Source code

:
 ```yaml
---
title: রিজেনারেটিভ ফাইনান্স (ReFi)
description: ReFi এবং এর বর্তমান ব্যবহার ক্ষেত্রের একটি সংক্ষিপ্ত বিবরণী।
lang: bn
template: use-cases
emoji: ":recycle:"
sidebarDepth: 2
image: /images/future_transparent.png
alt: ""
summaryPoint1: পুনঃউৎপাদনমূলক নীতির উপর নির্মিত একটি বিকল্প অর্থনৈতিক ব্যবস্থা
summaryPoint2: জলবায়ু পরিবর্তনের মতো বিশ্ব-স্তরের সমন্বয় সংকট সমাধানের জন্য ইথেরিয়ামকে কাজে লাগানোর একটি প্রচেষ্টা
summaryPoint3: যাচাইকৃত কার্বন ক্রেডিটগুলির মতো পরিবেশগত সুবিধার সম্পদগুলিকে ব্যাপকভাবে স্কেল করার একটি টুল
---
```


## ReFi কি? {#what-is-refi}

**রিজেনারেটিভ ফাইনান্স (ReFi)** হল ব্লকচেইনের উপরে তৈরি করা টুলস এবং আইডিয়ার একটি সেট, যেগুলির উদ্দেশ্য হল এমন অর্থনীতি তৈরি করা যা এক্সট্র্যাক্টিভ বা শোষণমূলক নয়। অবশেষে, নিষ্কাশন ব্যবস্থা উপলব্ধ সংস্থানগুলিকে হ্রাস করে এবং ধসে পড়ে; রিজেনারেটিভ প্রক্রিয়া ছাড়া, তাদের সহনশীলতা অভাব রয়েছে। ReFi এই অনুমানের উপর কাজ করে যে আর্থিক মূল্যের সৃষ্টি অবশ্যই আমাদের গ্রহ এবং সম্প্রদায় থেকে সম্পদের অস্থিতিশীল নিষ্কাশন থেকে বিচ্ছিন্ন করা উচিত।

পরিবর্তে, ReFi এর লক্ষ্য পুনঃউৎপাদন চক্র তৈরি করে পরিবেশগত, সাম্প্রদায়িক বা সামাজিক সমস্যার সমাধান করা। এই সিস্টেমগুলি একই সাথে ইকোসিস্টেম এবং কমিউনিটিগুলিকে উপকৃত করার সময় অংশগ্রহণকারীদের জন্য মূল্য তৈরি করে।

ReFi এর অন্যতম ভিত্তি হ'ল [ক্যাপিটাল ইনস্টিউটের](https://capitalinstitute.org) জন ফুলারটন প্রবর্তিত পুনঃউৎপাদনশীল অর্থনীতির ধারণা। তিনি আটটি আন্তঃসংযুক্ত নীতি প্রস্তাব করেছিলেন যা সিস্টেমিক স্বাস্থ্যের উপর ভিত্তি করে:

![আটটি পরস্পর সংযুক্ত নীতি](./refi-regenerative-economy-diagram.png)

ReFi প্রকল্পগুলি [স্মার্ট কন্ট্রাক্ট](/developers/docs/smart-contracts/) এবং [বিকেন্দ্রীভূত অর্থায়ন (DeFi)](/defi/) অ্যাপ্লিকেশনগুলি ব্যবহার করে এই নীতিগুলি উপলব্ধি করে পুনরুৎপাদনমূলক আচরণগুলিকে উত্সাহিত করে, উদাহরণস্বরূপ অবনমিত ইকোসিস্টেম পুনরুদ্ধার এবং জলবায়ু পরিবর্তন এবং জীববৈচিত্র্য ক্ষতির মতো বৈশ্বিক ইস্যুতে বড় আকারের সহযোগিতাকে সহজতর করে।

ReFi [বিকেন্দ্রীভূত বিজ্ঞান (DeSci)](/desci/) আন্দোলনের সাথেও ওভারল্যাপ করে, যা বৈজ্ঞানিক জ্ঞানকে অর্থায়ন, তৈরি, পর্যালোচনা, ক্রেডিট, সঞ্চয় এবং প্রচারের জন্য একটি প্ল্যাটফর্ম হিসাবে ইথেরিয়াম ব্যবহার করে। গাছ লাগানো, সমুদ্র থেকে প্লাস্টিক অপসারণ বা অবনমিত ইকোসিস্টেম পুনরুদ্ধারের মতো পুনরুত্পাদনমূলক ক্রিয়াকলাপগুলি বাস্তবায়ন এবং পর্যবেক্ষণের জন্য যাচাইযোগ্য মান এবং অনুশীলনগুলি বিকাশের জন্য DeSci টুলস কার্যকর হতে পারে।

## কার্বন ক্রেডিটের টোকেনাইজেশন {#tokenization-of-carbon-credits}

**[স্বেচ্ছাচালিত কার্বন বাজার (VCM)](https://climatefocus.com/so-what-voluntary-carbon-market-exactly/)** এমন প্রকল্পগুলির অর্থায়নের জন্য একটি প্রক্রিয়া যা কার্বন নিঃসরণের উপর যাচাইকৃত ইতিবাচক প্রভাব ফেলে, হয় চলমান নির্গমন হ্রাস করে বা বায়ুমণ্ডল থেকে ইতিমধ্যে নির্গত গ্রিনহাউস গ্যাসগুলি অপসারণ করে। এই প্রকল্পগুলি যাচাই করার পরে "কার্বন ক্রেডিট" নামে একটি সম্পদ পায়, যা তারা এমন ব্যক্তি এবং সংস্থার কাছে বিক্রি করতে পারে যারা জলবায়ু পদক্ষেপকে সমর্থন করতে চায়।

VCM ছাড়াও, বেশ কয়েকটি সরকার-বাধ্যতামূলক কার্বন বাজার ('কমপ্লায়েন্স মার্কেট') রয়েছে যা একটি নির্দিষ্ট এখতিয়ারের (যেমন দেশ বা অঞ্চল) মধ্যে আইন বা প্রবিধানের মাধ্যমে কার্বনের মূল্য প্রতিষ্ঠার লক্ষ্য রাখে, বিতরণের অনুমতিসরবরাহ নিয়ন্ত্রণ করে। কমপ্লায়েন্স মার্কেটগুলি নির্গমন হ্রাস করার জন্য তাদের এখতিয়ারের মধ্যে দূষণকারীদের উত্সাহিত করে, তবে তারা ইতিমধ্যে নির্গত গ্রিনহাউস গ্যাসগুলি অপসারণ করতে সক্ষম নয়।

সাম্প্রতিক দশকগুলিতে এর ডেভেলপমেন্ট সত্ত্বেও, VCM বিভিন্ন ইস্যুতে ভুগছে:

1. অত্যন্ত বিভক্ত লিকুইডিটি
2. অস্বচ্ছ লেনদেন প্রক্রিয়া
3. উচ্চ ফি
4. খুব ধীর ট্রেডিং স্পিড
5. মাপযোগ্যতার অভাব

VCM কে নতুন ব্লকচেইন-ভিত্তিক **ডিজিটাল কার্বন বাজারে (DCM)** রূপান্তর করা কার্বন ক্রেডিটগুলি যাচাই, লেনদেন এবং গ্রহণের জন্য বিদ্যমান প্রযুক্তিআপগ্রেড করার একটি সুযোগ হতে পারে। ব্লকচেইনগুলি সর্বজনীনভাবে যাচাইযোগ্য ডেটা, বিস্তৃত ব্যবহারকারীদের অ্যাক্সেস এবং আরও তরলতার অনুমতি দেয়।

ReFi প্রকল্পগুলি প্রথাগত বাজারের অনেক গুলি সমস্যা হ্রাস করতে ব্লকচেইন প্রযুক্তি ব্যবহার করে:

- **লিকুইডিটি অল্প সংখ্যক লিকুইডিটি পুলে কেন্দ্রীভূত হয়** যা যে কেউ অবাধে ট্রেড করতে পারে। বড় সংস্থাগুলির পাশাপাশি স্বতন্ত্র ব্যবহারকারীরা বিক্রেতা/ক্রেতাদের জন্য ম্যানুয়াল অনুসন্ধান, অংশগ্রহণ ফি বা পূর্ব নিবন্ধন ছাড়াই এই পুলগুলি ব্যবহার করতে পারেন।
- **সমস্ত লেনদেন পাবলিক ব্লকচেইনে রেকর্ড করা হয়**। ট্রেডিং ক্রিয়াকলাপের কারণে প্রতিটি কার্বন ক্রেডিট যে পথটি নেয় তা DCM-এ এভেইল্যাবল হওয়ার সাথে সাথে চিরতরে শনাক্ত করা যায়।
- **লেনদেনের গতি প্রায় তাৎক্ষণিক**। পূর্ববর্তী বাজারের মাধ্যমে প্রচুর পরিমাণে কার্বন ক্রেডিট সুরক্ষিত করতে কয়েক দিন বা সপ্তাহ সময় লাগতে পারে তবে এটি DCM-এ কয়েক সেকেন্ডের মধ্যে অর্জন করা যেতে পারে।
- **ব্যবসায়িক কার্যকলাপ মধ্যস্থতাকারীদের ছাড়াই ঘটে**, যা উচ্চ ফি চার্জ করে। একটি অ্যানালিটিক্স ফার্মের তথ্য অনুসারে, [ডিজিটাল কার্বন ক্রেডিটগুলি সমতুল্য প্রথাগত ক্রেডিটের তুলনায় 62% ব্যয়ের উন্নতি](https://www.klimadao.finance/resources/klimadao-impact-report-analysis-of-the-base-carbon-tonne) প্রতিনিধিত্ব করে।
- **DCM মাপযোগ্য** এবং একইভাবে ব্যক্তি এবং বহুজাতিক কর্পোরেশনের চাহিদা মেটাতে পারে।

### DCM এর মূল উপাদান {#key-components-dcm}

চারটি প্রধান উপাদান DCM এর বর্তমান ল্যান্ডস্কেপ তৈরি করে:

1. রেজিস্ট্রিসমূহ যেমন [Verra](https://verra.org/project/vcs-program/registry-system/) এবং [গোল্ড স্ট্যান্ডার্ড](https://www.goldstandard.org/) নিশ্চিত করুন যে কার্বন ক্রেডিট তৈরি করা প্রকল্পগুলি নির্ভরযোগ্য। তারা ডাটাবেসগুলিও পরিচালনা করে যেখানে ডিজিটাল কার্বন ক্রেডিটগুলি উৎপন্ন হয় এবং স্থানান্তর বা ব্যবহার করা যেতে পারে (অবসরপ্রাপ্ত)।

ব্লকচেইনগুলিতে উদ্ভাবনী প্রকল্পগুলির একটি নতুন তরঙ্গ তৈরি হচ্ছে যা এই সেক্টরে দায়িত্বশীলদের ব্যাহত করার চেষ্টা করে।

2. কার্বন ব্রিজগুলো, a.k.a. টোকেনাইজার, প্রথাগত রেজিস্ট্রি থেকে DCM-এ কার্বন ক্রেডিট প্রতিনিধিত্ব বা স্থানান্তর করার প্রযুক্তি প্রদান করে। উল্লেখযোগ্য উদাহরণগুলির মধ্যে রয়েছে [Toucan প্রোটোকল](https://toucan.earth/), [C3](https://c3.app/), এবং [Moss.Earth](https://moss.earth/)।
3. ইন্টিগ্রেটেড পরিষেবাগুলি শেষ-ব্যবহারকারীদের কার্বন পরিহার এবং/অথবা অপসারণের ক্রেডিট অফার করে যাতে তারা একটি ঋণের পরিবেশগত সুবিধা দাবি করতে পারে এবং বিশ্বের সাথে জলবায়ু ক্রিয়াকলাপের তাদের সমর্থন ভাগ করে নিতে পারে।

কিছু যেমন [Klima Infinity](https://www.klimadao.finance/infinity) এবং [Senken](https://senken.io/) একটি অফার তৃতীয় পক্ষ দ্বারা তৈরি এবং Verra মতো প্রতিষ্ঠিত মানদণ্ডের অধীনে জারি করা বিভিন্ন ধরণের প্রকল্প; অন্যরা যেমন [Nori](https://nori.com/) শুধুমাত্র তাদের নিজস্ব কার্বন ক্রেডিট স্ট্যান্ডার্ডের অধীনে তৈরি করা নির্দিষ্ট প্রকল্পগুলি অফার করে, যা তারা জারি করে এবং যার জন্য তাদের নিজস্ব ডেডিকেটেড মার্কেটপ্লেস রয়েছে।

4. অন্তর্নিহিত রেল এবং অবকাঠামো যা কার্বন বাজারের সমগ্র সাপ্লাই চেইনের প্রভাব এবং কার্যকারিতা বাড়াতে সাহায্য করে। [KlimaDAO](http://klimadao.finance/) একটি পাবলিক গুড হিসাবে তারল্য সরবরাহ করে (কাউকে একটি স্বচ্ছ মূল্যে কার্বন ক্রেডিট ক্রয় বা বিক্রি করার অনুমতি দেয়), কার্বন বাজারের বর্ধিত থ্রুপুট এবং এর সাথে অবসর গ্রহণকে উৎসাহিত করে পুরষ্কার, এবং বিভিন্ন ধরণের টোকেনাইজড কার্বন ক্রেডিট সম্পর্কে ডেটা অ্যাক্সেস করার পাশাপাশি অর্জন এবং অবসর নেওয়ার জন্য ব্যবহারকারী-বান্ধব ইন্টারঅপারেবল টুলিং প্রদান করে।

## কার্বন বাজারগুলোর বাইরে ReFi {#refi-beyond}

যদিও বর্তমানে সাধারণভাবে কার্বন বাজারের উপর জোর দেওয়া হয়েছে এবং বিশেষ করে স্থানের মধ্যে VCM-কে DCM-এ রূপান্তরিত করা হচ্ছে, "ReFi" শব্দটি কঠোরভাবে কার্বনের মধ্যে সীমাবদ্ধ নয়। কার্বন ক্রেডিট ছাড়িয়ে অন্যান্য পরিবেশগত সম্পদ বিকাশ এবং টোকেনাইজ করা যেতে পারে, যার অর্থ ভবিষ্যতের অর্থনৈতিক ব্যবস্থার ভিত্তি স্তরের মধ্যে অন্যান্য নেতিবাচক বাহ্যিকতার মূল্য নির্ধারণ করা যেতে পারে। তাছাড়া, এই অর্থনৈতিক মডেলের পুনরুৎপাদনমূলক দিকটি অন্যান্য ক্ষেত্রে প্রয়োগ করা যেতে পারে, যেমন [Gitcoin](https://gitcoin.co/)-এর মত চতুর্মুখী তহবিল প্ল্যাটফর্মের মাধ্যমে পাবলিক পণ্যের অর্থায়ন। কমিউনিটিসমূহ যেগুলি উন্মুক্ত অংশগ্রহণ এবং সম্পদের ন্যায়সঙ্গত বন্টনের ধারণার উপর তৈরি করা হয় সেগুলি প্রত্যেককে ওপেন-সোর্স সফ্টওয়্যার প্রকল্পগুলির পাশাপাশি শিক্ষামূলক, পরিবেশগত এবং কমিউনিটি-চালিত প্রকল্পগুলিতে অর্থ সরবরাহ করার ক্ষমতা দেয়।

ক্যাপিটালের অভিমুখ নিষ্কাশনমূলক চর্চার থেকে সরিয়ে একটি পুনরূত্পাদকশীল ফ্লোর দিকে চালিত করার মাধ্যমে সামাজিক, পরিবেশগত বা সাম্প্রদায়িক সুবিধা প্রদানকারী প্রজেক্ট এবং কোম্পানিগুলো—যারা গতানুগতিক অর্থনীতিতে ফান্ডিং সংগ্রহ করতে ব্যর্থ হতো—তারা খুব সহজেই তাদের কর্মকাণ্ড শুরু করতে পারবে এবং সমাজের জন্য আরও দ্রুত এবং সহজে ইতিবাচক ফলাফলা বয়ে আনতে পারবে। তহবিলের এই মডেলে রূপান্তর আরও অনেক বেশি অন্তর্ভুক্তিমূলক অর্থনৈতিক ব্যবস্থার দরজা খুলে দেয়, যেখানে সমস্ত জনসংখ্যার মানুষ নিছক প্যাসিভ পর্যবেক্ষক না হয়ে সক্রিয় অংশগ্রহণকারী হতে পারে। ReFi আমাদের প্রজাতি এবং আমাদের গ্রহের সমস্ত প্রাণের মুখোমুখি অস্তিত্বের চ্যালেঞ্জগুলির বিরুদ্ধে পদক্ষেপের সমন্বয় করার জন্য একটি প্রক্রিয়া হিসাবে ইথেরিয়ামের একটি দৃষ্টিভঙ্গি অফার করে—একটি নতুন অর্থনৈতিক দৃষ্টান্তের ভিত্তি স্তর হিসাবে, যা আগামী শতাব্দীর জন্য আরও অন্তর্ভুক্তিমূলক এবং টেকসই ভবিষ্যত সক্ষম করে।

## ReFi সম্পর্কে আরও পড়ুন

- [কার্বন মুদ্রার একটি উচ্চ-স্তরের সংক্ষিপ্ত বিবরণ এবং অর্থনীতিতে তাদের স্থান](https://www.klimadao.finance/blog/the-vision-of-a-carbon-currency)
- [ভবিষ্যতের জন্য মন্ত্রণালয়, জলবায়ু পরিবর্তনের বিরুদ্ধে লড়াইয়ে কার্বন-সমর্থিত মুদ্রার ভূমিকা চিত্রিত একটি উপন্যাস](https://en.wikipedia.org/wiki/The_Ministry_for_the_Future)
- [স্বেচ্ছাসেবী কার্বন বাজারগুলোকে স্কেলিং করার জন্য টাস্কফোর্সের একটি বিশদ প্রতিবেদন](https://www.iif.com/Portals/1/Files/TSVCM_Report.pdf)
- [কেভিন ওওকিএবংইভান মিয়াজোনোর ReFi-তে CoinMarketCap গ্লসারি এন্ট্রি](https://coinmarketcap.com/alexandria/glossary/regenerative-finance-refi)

########################################

About this task | I need every line of the material that includes "what", so please copy them out.

Answer to the exercise |
## ReFi কি? {#what-is-refi}
**[স্বেচ্ছাচালিত কার্বন বাজার (VCM)](https://climatefocus.com/so-what-voluntary-carbon-market-exactly/)** এমন প্রকল্পগুলির অর্থায়নের জন্য একটি প্রক্রিয়া যা কার্বন নিঃসরণের উপর যাচাইকৃত ইতিবাচক প্রভাব ফেলে, হয় চলমান নির্গমন হ্রাস করে বা বায়ুমণ্ডল থেকে ইতিমধ্যে নির্গত গ্রিনহাউস গ্যাসগুলি অপসারণ করে। এই প্রকল্পগুলি যাচাই করার পরে "কার্বন ক্রেডিট" নামে একটি সম্পদ পায়, যা তারা এমন ব্যক্তি এবং সংস্থার কাছে বিক্রি করতে পারে যারা জলবায়ু পদক্ষেপকে সমর্থন করতে চায়।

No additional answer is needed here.